Death and What Comes Next: Aquilo que esta curta história tem de mais singular é o facto de ter sido escrita para um videojogo: TimeHunt (2004). Death and What Comes Next é uma história muito curta que, tal como o título indica, tem a Morte - perdão, a morte - como protagonista e envolve uma discussão desta com um filósofo. Este, por seu lado, procura escapar à temível foice - e para isso recorre à física quântica e à teoria dos vários universos para demonstrar (ou tentar) que a morte não será, afinal, tão certa quanto se pensa. Afinal, noutro universo, o filósofo continuará vivo.
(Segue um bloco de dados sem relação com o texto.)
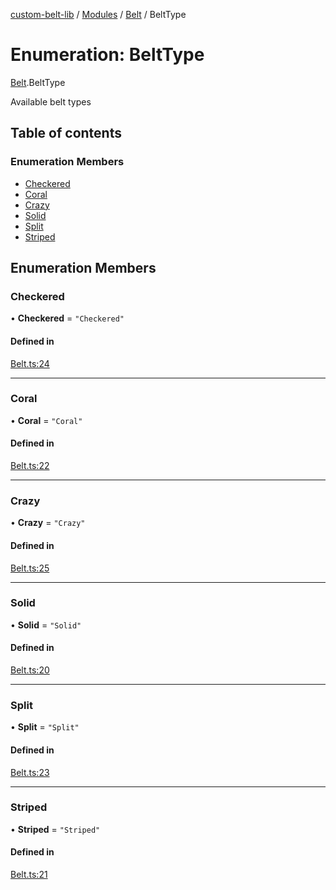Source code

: [custom-belt-lib](../README.md) / [Modules](../modules.md) / [Belt](../modules/Belt.md) / BeltType

# Enumeration: BeltType

[Belt](../modules/Belt.md).BeltType

Available belt types

## Table of contents

### Enumeration Members

- [Checkered](Belt.BeltType.md#checkered)
- [Coral](Belt.BeltType.md#coral)
- [Crazy](Belt.BeltType.md#crazy)
- [Solid](Belt.BeltType.md#solid)
- [Split](Belt.BeltType.md#split)
- [Striped](Belt.BeltType.md#striped)

## Enumeration Members

### Checkered

• **Checkered** = ``"Checkered"``

#### Defined in

[Belt.ts:24](https://github.com/jeffholst/custom-belt/blob/88558d4/packages/custom-belt-lib/src/Belt.ts#L24)

___

### Coral

• **Coral** = ``"Coral"``

#### Defined in

[Belt.ts:22](https://github.com/jeffholst/custom-belt/blob/88558d4/packages/custom-belt-lib/src/Belt.ts#L22)

___

### Crazy

• **Crazy** = ``"Crazy"``

#### Defined in

[Belt.ts:25](https://github.com/jeffholst/custom-belt/blob/88558d4/packages/custom-belt-lib/src/Belt.ts#L25)

___

### Solid

• **Solid** = ``"Solid"``

#### Defined in

[Belt.ts:20](https://github.com/jeffholst/custom-belt/blob/88558d4/packages/custom-belt-lib/src/Belt.ts#L20)

___

### Split

• **Split** = ``"Split"``

#### Defined in

[Belt.ts:23](https://github.com/jeffholst/custom-belt/blob/88558d4/packages/custom-belt-lib/src/Belt.ts#L23)

___

### Striped

• **Striped** = ``"Striped"``

#### Defined in

[Belt.ts:21](https://github.com/jeffholst/custom-belt/blob/88558d4/packages/custom-belt-lib/src/Belt.ts#L21)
Claro, esta é a morte de Discworld - certa é uma das suas qualidades inabaláveis, tal como a sua argumentação. E essa levará a uma conclusão surpreendente, e envolverá mesmo um certo gato numa certa caixa...

A Collegiate Casting-Out of Devilish Devices: Publicada originalmente no The Times Higher Education Supplement em 2005, A Collegiate Casting-Out of Devilish Devices decorre, como não podia deixar de ser, na Unseen University de Ankh-Morpork. Toda a história consiste numa reunião do corpo docente da Universidade, indignado pela visita iminente de A. E. Pessimal (personagem introduzida em Thud!, de 2005), que Lorde Vetinari, governante da cidade, nomeou como Inspector Universitário. É um texto curto mas hilariante do princípio ao fim, e uma sátira mordaz à Academia, ao ensino, e, como não podia deixar de ser, aos comités e à sua aparente inutilidade (Pratchett admite a inspiração do tempo em que presidiu à Sociedade de Autores). Ainda que uma parte do humor de A Collegiate Casting-Out of Devilish Devices derive da familiaridade do leitor para com os elementos da Unseen University, quem não tiver ainda lido qualquer história com Ridcully, o Reitor ou o Bibliotecário não deixará decerto de apreciar o sarcasmo que premeia todo o texto, assim como uma crítica um tanto ou quanto subtil ao ensino - e, claro, ao funcionamento muito próprio da Unseen University.

6 de agosto de 2013

Discworld: revelada capa de Raising Steam

Uma excelente novidade para o regresso das (sempre curtas) férias: foi hoje revelada a capa do próximo livro de Terry Pratchett no universo de Discworld: Raising Steam. Este livro, o 40º da série iniciada em 1983, tem data de publicação marcada para 24 de Outubro.